Please return each record below exactly, with nothing left out.

Start of Given records

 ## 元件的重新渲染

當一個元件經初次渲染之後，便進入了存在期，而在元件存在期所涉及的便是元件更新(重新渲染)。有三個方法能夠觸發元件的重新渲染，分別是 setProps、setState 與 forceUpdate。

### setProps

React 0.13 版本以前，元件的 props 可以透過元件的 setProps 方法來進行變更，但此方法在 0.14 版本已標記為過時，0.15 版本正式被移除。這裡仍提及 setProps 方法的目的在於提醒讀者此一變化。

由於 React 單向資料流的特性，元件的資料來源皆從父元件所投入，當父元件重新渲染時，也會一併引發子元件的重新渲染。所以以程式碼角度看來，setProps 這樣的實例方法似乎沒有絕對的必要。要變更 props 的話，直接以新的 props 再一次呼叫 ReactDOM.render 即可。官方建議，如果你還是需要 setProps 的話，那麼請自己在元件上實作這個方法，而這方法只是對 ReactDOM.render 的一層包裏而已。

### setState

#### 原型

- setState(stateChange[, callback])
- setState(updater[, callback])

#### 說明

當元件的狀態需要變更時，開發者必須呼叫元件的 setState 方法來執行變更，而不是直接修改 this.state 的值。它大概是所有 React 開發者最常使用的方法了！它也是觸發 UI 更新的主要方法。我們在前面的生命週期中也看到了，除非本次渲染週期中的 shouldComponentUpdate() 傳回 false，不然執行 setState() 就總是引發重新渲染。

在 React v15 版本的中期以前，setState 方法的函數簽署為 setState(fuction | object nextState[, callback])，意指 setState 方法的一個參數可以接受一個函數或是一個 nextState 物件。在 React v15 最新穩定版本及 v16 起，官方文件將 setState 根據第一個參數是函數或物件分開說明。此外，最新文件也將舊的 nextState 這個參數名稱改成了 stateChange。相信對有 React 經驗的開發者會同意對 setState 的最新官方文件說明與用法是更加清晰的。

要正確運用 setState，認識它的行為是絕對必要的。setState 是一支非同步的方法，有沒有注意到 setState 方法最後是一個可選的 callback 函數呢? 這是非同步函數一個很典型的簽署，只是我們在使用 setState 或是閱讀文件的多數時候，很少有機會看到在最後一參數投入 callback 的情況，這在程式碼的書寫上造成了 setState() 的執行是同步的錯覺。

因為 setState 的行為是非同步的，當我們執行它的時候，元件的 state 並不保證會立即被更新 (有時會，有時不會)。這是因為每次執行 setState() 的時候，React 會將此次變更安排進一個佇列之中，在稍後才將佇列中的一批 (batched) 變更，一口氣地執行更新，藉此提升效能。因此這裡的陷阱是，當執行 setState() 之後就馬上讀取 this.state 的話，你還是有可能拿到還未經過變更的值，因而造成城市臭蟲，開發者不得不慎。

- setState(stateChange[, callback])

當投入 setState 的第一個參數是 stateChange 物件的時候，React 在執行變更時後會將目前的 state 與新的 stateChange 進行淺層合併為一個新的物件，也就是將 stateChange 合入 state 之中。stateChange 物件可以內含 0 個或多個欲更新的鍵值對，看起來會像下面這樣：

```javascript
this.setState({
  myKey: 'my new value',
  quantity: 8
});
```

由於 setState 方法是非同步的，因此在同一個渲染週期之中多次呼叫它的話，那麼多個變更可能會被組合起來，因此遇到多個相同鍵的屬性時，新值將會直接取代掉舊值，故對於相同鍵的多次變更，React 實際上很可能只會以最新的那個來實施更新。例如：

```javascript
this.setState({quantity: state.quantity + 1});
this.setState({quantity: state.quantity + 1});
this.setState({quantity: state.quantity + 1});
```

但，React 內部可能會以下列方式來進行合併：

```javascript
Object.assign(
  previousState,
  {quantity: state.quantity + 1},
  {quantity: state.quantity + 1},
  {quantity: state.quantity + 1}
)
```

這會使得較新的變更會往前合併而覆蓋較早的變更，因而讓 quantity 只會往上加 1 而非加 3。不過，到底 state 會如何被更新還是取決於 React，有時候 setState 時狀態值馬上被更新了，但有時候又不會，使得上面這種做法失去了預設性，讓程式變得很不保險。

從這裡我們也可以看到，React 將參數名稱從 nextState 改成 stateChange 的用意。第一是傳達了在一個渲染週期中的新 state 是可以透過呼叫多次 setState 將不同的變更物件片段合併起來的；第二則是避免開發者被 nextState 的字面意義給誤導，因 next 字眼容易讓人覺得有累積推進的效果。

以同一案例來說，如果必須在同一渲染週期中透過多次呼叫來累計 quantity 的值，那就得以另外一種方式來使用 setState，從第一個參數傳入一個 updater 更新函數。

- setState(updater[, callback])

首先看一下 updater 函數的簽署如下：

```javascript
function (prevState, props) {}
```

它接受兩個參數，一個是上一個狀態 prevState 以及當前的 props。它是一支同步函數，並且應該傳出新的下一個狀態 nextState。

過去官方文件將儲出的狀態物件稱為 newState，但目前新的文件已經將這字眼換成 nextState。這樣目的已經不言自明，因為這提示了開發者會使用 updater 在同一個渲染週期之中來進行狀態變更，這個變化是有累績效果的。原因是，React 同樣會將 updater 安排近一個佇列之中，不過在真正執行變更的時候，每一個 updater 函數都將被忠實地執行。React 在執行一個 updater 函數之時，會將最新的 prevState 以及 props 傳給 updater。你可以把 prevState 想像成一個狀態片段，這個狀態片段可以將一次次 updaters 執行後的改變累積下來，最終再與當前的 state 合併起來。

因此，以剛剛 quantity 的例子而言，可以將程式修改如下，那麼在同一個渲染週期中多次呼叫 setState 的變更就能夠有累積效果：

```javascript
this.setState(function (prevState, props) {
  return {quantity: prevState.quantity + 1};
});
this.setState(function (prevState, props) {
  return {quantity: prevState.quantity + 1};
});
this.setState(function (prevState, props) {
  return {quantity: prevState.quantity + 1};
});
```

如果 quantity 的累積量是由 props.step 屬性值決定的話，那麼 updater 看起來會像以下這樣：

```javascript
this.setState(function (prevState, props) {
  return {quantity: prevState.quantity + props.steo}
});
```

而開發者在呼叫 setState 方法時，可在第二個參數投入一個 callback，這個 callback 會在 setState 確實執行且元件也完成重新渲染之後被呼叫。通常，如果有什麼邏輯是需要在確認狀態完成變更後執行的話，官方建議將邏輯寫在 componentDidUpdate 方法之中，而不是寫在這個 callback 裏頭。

End of Given records

- Reply to the exercise -
 ## 元件的重新渲染

當一個元件經初次渲染之後，便進入了存在期，而在元件存在期所涉及的便是元件更新(重新渲染)。有三個方法能夠觸發元件的重新渲染，分別是 setProps、setState 與 forceUpdate。

### setProps

React 0.13 版本以前，元件的 props 可以透過元件的 setProps 方法來進行變更，但此方法在 0.14 版本已標記為過時，0.15 版本正式被移除。這裡仍提及 setProps 方法的目的在於提醒讀者此一變化。

由於 React 單向資料流的特性，元件的資料來源皆從父元件所投入，當父元件重新渲染時，也會一併引發子元件的重新渲染。所以以程式碼角度看來，setProps 這樣的實例方法似乎沒有絕對的必要。要變更 props 的話，直接以新的 props 再一次呼叫 ReactDOM.render 即可。官方建議，如果你還是需要 setProps 的話，那麼請自己在元件上實作這個方法，而這方法只是對 ReactDOM.render 的一層包裏而已。

### setState

#### 原型

- setState(stateChange[, callback])
- setState(updater[, callback])

#### 說明

當元件的狀態需要變更時，開發者必須呼叫元件的 setState 方法來執行變更，而不是直接修改 this.state 的值。它大概是所有 React 開發者最常使用的方法了！它也是觸發 UI 更新的主要方法。我們在前面的生命週期中也看到了，除非本次渲染週期中的 shouldComponentUpdate() 傳回 false，不然執行 setState() 就總是引發重新渲染。

在 React v15 版本的中期以前，setState 方法的函數簽署為 setState(fuction | object nextState[, callback])，意指 setState 方法的一個參數可以接受一個函數或是一個 nextState 物件。在 React v15 最新穩定版本及 v16 起，官方文件將 setState 根據第一個參數是函數或物件分開說明。此外，最新文件也將舊的 nextState 這個參數名稱改成了 stateChange。相信對有 React 經驗的開發者會同意對 setState 的最新官方文件說明與用法是更加清晰的。

要正確運用 setState，認識它的行為是絕對必要的。setState 是一支非同步的方法，有沒有注意到 setState 方法最後是一個可選的 callback 函數呢? 這是非同步函數一個很典型的簽署，只是我們在使用 setState 或是閱讀文件的多數時候，很少有機會看到在最後一參數投入 callback 的情況，這在程式碼的書寫上造成了 setState() 的執行是同步的錯覺。

因為 setState 的行為是非同步的，當我們執行它的時候，元件的 state 並不保證會立即被更新 (有時會，有時不會)。這是因為每次執行 setState() 的時候，React 會將此次變更安排進一個佇列之中，在稍後才將佇列中的一批 (batched) 變更，一口氣地執行更新，藉此提升效能。因此這裡的陷阱是，當執行 setState() 之後就馬上讀取 this.state 的話，你還是有可能拿到還未經過變更的值，因而造成城市臭蟲，開發者不得不慎。

- setState(stateChange[, callback])

當投入 setState 的第一個參數是 stateChange 物件的時候，React 在執行變更時後會將目前的 state 與新的 stateChange 進行淺層合併為一個新的物件，也就是將 stateChange 合入 state 之中。stateChange 物件可以內含 0 個或多個欲更新的鍵值對，看起來會像下面這樣：

```javascript
this.setState({
  myKey: 'my new value',
  quantity: 8
});
```

由於 setState 方法是非同步的，因此在同一個渲染週期之中多次呼叫它的話，那麼多個變更可能會被組合起來，因此遇到多個相同鍵的屬性時，新值將會直接取代掉舊值，故對於相同鍵的多次變更，React 實際上很可能只會以最新的那個來實施更新。例如：

```javascript
this.setState({quantity: state.quantity + 1});
this.setState({quantity: state.quantity + 1});
this.setState({quantity: state.quantity + 1});
```

但，React 內部可能會以下列方式來進行合併：

```javascript
Object.assign(
  previousState,
  {quantity: state.quantity + 1},
  {quantity: state.quantity + 1},
  {quantity: state.quantity + 1}
)
```

這會使得較新的變更會往前合併而覆蓋較早的變更，因而讓 quantity 只會往上加 1 而非加 3。不過，到底 state 會如何被更新還是取決於 React，有時候 setState 時狀態值馬上被更新了，但有時候又不會，使得上面這種做法失去了預設性，讓程式變得很不保險。

從這裡我們也可以看到，React 將參數名稱從 nextState 改成 stateChange 的用意。第一是傳達了在一個渲染週期中的新 state 是可以透過呼叫多次 setState 將不同的變更物件片段合併起來的；第二則是避免開發者被 nextState 的字面意義給誤導，因 next 字眼容易讓人覺得有累積推進的效果。

以同一案例來說，如果必須在同一渲染週期中透過多次呼叫來累計 quantity 的值，那就得以另外一種方式來使用 setState，從第一個參數傳入一個 updater 更新函數。

- setState(updater[, callback])

首先看一下 updater 函數的簽署如下：

```javascript
function (prevState, props) {}
```

它接受兩個參數，一個是上一個狀態 prevState 以及當前的 props。它是一支同步函數，並且應該傳出新的下一個狀態 nextState。

過去官方文件將儲出的狀態物件稱為 newState，但目前新的文件已經將這字眼換成 nextState。這樣目的已經不言自明，因為這提示了開發者會使用 updater 在同一個渲染週期之中來進行狀態變更，這個變化是有累績效果的。原因是，React 同樣會將 updater 安排近一個佇列之中，不過在真正執行變更的時候，每一個 updater 函數都將被忠實地執行。React 在執行一個 updater 函數之時，會將最新的 prevState 以及 props 傳給 updater。你可以把 prevState 想像成一個狀態片段，這個狀態片段可以將一次次 updaters 執行後的改變累積下來，最終再與當前的 state 合併起來。

因此，以剛剛 quantity 的例子而言，可以將程式修改如下，那麼在同一個渲染週期中多次呼叫 setState 的變更就能夠有累積效果：

```javascript
this.setState(function (prevState, props) {
  return {quantity: prevState.quantity + 1};
});
this.setState(function (prevState, props) {
  return {quantity: prevState.quantity + 1};
});
this.setState(function (prevState, props) {
  return {quantity: prevState.quantity + 1};
});
```

如果 quantity 的累積量是由 props.step 屬性值決定的話，那麼 updater 看起來會像以下這樣：

```javascript
this.setState(function (prevState, props) {
  return {quantity: prevState.quantity + props.steo}
});
```

而開發者在呼叫 setState 方法時，可在第二個參數投入一個 callback，這個 callback 會在 setState 確實執行且元件也完成重新渲染之後被呼叫。通常，如果有什麼邏輯是需要在確認狀態完成變更後執行的話，官方建議將邏輯寫在 componentDidUpdate 方法之中，而不是寫在這個 callback 裏頭。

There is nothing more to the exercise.